Aims Our objective is to determine: 1) how species richness and abundance vary with grazing intensity and topography (i.e., flat vs. slope) in typical steppe of Inner Mongolia grassland, and 2) how common and rare species respond to grazing intensity and what role they play in species diversity maintenance.
Methods The study was carried out at the Sino-German grazing experiment site, which was established in June 2004, and located in the typical steppe region of Inner Mongolia grassland dominated by Leymus chinensis and Stipa grandis. The experimental treatments included seven levels of stocking rates (i.e., 0, 1.5, 3.0, 4.5, 6.0, 7.5, 9.0 sheep·hm–2) and two topographical systems (i.e., flat and slope). Three hundred quadrats (1 m × 1 m each) were investigated on each plot in August 2009, and the total number of species and the number of individuals for each species were measured within each quadrat. The log-normal model, log-series model, and power fraction model were used to fit the observational data.
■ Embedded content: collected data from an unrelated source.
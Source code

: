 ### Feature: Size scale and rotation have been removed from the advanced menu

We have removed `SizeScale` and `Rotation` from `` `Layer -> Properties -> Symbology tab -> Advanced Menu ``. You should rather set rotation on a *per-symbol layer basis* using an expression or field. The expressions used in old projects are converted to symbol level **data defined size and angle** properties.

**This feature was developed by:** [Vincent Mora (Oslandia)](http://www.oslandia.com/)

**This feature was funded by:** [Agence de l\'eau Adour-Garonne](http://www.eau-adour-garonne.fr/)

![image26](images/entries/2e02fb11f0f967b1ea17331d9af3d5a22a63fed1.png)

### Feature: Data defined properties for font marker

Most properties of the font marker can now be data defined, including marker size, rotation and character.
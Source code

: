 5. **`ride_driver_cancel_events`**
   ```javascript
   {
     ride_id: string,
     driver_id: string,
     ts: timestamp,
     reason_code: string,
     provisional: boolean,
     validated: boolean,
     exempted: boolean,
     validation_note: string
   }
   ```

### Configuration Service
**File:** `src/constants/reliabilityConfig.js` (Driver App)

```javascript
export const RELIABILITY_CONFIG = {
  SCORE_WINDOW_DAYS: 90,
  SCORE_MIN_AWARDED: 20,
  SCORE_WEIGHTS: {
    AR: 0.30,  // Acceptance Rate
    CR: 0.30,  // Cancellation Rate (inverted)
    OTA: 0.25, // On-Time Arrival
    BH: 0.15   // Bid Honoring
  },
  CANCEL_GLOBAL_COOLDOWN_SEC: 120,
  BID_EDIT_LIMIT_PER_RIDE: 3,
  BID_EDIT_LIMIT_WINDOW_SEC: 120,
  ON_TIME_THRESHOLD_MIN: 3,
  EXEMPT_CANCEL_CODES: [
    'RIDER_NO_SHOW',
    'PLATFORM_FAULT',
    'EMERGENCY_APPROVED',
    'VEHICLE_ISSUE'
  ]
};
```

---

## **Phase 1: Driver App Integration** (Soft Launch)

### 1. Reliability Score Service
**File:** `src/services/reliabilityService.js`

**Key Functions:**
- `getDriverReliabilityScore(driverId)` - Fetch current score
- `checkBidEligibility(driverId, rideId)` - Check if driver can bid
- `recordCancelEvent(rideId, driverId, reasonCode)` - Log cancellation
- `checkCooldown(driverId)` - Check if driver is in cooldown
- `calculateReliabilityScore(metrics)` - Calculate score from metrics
Important findings Our results showed that the species richness and abundance increased at low stocking rates (1.5, 3.0 sheep·hm–2), but decreased at high stocking rates (7.5, 9.0 sheep·hm–2) on the flat, which partially supported the grazing optimization hypothesis. The power fraction model well fitted for entire species abundance at most of stocking rates, while the log-normal model only fitted well for entire species abundance just at the high stocking rates. The species richness and abundance decreased greatly with stocking rates on slopes. Abundance distribution of entire species at each of the stocking rates followed the log-normal function and power fraction function. The groups of common species and the entire species had similar responses in abundance to grazing at each of the stocking rates on both the flat and the slope, which were well fitted by both the power fraction model and log-normal model; whereas the groups of rare species and the entire species had similar richness responses to grazing at each of the stocking rates under both topographical features, which were well fitted by the power fraction model. It is suggested that the effect of grazing on species abundance in plant community depends on common species; whilst grazing effect on species richness depends on rare species. Our findings indicate that the niche partitioning mechanism plays an important role in species abundance maintenance in grassland ecosystems. To restore and maintain a high level of biodiversity and primary productivity in the Inner Mongolia grassland, it is necessary to reduce the excessively high stocking rate at present to a moderate level in future.